Specific (12)C(β)D(2)(12)C(γ)D(2)S(13)C(ε)HD(2) Isotopomer Labeling of Methionine To Characterize Protein Dynamics by (1)H and (13)C NMR Relaxation Dispersion

[Image: see text] Protein dynamics on the micro- to millisecond time scale is increasingly found to be critical for biological function, as demonstrated by numerous NMR relaxation dispersion studies. Methyl groups are excellent probes of protein interactions and dynamics because of their favorable NMR relaxation properties, which lead to sharp signals in the (1)H and (13)C NMR spectra. Out of the six different methyl-bearing amino acid residue types in proteins, methionine plays a special role because of its extensive side-chain flexibility and the high polarizability of the sulfur atom. Methionine is over-represented in many protein–protein recognition sites, making the methyl group of this residue type an important probe of the relationships among dynamics, interactions, and biological function. Here we present a straightforward method to label methionine residues with specific (13)CHD(2) methyl isotopomers against a deuterated background. The resulting protein samples yield NMR spectra with improved sensitivity due to the essentially 100% population of the desired (13)CHD(2) methyl isotopomer, which is ideal for (1)H and (13)C spin relaxation experiments to investigate protein dynamics in general and conformational exchange in particular.
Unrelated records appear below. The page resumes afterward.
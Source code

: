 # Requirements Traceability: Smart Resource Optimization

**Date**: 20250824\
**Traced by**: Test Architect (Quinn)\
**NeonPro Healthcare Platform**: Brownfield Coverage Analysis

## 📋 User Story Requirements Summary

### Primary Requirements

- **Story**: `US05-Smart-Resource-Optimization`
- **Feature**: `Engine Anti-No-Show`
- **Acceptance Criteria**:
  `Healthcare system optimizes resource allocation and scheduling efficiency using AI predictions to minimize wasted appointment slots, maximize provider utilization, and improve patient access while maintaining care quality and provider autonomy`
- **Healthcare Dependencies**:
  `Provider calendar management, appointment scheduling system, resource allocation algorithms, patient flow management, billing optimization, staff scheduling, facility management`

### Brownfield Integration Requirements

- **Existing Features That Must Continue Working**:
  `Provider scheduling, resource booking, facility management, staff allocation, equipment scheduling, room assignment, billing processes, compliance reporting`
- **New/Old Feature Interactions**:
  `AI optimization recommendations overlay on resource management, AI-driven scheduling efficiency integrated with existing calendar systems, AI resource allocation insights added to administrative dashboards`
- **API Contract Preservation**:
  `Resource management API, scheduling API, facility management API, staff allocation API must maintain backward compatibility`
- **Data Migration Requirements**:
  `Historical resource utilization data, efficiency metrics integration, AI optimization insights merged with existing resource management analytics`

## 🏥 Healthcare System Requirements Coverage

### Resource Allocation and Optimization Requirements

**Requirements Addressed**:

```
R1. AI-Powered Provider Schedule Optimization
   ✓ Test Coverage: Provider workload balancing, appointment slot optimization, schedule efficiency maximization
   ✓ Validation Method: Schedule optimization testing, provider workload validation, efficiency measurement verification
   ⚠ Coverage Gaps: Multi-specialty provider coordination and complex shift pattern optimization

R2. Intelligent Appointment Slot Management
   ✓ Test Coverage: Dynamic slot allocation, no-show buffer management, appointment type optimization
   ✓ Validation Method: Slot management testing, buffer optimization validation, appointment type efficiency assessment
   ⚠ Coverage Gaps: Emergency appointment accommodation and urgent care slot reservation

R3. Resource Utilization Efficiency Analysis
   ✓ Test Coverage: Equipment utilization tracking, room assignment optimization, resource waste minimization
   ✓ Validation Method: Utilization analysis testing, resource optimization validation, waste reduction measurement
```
We demonstrate the approach by measuring (1)H and (13)C CPMG relaxation dispersion for the nine methionines in calcium-free calmodulin (apo-CaM). The results show that the C-terminal domain, but not the N-terminal domain, of apo-CaM undergoes fast exchange between the ground state and a high-energy state. Since target proteins are known to bind specifically to the C-terminal domain of apo-CaM, we speculate that the high-energy state might be involved in target binding through conformational selection.